Find the lines in the records below that contain "manage", and report each of them.

——

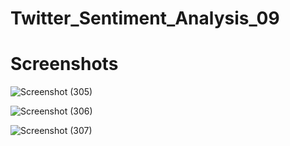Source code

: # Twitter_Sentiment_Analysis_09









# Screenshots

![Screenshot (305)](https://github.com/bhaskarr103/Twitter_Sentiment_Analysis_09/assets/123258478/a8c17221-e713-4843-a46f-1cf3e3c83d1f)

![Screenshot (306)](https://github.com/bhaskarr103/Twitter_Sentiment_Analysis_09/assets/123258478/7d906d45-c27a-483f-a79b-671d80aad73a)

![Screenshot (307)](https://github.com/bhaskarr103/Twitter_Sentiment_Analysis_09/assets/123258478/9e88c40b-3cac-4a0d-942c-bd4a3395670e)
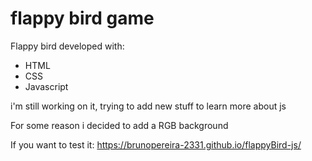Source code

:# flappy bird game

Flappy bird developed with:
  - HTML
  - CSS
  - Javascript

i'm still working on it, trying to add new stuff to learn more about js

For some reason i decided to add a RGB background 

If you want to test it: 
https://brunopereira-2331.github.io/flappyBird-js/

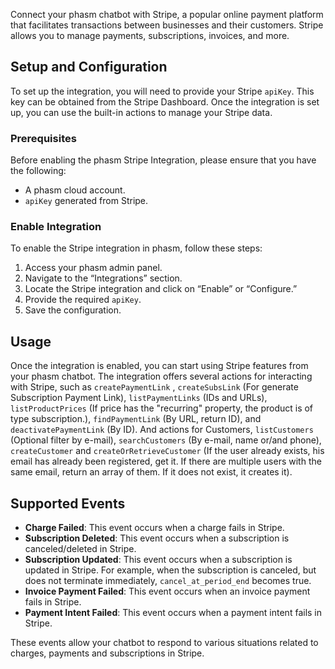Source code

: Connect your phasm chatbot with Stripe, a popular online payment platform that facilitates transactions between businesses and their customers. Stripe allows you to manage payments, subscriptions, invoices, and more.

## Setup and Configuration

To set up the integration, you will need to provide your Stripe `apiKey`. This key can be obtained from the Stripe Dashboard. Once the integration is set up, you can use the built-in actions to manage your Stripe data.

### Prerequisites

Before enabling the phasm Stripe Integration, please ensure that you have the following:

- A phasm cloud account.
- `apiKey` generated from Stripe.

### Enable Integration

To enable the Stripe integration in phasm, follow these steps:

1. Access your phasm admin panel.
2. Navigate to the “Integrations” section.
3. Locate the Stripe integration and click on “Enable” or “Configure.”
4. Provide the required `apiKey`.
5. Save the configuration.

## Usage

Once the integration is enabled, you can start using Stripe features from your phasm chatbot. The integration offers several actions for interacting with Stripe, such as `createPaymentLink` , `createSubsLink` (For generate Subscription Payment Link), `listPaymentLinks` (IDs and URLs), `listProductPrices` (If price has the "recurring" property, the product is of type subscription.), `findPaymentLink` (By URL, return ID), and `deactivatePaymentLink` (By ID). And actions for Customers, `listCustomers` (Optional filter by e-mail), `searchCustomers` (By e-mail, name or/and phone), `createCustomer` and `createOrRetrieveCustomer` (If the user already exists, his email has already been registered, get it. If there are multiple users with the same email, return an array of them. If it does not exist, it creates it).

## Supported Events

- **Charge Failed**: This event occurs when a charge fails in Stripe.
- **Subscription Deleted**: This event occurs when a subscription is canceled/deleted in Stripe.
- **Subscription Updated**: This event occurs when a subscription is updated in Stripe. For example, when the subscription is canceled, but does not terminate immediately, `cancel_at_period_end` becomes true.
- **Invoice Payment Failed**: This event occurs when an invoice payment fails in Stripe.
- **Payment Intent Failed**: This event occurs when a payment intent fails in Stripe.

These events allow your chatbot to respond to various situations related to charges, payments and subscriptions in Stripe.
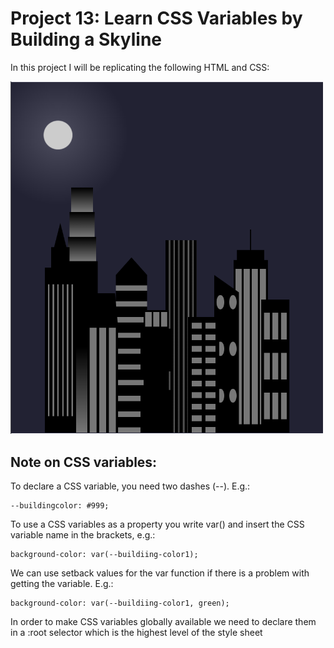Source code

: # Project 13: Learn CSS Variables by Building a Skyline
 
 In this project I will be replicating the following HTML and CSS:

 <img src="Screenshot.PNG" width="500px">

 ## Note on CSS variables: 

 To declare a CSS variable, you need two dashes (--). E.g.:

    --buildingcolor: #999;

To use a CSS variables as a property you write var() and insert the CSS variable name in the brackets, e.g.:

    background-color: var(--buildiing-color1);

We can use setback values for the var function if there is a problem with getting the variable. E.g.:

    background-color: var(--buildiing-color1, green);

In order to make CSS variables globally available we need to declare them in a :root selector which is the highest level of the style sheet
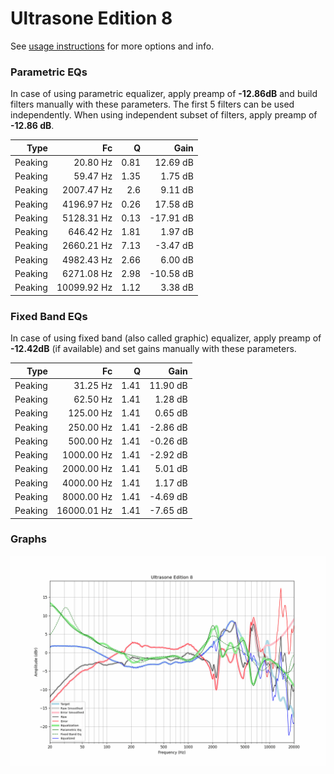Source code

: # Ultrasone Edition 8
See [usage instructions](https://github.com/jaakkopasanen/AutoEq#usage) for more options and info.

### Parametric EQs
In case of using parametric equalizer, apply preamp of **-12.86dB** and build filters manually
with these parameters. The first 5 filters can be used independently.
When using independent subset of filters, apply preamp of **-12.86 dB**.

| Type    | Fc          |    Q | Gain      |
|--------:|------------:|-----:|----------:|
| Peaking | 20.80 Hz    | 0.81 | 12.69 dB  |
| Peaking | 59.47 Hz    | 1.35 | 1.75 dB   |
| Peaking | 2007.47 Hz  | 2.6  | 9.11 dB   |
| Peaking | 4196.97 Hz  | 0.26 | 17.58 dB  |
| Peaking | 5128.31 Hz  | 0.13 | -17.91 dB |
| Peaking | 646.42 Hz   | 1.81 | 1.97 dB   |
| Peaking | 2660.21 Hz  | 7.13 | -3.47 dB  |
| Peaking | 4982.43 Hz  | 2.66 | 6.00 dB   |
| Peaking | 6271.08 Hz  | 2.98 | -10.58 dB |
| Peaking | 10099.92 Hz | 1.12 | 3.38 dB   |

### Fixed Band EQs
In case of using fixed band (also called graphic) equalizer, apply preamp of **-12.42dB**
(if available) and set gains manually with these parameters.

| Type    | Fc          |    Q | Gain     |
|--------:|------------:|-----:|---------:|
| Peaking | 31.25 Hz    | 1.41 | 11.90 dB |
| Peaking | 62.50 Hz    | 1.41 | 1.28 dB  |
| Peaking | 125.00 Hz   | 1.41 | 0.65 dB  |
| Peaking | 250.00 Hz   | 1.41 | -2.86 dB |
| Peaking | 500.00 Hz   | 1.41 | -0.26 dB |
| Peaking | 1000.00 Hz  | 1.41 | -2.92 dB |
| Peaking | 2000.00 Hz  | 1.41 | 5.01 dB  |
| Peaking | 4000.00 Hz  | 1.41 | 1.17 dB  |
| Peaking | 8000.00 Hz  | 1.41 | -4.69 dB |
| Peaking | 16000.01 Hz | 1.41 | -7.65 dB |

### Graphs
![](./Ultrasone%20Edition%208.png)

——

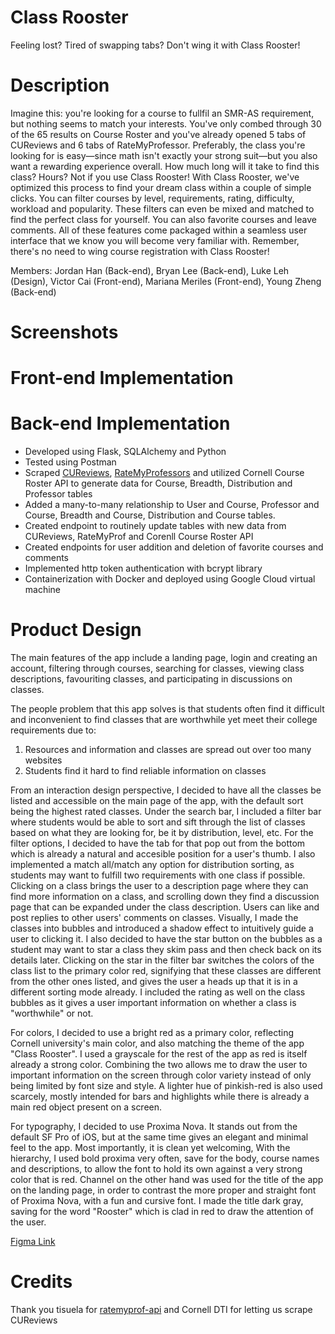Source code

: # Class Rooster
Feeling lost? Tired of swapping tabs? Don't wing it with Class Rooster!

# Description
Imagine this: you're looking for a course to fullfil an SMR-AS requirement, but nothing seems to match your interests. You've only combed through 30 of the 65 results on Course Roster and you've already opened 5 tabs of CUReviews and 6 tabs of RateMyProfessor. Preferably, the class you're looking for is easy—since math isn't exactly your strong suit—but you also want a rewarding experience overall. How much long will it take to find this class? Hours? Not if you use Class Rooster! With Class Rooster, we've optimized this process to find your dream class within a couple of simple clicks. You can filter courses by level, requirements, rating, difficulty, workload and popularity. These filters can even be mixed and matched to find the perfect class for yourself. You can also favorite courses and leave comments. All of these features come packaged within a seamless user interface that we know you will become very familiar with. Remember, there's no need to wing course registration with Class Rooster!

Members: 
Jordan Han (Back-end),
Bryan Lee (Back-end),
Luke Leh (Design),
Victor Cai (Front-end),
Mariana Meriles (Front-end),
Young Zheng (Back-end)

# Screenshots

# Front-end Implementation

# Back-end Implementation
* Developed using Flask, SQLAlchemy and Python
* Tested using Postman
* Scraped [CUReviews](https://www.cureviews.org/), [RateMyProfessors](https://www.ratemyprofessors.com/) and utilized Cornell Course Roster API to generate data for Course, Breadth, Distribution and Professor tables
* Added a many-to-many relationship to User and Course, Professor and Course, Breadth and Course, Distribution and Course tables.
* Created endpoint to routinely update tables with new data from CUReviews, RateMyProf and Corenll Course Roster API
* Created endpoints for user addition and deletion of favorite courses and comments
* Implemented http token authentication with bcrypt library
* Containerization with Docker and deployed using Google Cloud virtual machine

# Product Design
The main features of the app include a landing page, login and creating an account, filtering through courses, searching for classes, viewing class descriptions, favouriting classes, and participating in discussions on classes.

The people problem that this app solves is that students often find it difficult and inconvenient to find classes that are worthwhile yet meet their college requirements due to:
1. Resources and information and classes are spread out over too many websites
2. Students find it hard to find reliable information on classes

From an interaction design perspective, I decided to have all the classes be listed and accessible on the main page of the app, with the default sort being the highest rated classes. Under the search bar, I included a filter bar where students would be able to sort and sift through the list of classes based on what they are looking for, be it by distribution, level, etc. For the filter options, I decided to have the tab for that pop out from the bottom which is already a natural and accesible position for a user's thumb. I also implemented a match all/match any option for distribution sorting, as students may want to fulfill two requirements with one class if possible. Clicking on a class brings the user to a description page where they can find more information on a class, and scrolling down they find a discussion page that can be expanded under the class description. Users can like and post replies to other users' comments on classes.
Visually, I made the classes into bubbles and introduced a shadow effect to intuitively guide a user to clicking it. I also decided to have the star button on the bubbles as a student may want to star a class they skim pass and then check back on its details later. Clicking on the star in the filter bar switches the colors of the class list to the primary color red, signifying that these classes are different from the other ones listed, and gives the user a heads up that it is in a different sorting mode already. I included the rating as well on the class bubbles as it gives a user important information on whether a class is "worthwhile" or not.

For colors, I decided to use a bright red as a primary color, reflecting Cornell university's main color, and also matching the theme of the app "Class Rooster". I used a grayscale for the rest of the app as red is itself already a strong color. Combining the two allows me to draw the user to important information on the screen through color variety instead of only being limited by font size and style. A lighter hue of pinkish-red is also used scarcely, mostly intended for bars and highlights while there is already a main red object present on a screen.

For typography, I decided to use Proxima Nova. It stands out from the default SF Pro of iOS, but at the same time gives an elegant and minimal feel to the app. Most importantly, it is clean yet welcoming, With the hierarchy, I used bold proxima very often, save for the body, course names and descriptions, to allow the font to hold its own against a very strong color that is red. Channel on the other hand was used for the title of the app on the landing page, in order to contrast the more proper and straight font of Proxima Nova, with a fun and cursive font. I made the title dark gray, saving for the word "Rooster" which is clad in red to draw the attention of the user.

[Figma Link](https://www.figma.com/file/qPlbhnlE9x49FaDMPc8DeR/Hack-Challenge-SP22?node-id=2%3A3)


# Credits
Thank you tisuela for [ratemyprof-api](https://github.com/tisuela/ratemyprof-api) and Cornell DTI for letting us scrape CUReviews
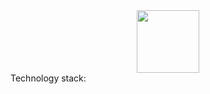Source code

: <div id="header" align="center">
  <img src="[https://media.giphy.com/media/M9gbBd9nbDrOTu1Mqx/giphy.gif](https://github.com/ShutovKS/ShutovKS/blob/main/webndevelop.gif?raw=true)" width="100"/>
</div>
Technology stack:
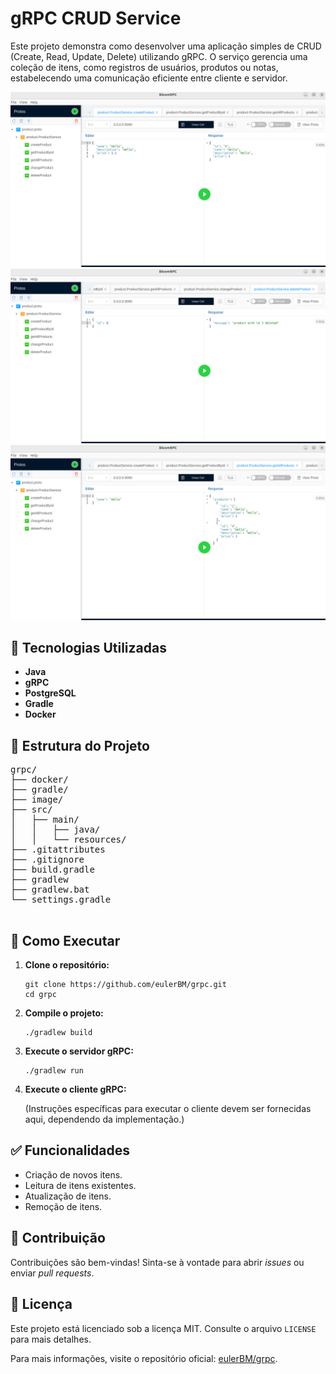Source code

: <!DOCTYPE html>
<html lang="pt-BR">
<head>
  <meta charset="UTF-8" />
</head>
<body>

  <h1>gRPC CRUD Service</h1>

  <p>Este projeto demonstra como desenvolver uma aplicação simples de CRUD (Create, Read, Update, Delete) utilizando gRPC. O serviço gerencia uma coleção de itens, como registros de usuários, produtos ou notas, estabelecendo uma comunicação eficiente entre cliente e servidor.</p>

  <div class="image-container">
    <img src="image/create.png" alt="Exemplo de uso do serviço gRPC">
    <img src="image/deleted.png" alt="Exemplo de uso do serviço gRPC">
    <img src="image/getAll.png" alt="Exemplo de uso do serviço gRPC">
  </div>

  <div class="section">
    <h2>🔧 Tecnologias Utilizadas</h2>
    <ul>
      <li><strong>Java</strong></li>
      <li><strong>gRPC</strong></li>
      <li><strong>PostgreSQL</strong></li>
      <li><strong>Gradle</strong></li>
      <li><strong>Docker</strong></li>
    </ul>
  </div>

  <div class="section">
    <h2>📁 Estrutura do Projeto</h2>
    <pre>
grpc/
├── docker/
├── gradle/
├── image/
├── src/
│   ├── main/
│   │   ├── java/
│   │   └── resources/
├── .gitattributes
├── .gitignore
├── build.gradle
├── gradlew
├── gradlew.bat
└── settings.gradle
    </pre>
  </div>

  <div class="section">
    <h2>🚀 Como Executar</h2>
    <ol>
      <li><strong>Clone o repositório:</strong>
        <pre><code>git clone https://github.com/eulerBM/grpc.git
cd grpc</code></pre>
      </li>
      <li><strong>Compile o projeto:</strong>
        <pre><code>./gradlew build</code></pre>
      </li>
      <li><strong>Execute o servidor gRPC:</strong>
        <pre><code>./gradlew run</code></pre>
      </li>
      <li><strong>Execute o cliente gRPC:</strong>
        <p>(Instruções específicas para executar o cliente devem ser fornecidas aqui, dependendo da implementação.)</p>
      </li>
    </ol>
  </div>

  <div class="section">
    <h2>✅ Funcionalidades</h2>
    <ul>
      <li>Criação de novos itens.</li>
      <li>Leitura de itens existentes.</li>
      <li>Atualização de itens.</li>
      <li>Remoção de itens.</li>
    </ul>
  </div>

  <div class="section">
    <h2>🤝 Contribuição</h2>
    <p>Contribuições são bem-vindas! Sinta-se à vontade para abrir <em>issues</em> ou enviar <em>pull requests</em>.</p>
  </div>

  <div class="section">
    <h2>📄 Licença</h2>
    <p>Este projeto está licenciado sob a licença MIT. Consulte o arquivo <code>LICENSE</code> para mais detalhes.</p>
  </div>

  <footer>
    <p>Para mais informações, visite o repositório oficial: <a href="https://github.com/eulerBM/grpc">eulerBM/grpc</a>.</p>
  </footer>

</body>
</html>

——

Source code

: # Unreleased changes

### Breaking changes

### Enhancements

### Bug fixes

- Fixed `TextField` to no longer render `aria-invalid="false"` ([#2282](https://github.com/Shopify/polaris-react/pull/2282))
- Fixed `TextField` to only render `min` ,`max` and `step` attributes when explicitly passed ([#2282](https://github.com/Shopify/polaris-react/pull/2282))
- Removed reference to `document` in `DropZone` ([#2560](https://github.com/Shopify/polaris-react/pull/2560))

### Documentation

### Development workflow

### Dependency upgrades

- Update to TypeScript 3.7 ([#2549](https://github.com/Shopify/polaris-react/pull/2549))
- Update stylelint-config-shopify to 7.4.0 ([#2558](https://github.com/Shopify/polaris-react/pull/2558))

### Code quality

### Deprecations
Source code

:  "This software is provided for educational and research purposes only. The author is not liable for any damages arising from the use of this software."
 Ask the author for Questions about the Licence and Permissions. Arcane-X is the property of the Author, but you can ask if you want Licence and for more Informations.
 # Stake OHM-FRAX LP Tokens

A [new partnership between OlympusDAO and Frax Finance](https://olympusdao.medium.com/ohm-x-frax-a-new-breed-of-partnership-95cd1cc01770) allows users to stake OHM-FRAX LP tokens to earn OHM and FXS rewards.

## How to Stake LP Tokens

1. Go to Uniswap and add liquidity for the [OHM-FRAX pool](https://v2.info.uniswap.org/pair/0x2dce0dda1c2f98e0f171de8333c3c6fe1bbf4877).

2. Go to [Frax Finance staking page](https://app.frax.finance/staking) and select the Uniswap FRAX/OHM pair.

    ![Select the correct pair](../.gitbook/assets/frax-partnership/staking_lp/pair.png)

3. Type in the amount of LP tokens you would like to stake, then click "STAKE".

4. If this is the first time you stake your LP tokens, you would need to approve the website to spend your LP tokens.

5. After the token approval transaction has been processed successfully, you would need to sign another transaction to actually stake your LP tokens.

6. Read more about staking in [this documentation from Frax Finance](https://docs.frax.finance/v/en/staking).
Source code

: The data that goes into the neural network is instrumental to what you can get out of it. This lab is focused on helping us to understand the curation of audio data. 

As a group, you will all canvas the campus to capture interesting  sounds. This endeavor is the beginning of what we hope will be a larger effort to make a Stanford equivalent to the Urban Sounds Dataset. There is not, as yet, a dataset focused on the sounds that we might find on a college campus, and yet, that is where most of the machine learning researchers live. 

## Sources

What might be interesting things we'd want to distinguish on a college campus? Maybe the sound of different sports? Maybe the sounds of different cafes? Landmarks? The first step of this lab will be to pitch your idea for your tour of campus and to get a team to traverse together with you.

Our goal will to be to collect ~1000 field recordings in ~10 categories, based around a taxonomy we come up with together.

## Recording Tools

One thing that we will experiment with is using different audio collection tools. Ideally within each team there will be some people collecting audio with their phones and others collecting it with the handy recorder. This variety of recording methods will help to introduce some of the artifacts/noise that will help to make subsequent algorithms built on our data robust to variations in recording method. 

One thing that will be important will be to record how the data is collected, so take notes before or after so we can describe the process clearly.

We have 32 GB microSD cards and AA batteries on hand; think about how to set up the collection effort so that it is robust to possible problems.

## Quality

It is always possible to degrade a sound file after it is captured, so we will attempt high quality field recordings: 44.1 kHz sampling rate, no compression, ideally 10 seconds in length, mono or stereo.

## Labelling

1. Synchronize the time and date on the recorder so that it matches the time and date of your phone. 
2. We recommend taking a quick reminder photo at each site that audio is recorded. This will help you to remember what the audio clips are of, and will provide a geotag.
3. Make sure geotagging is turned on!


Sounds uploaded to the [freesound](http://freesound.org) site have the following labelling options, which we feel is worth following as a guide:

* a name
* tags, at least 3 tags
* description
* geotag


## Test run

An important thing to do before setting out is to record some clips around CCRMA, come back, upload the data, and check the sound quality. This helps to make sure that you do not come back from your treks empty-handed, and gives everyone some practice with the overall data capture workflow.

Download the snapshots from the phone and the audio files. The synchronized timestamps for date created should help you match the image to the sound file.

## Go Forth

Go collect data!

——

▶ **Task solution**
: Connect your phasm chatbot with Stripe, a popular online payment platform that facilitates transactions between businesses and their customers. Stripe allows you to manage payments, subscriptions, invoices, and more.
To set up the integration, you will need to provide your Stripe `apiKey`. This key can be obtained from the Stripe Dashboard. Once the integration is set up, you can use the built-in actions to manage your Stripe data.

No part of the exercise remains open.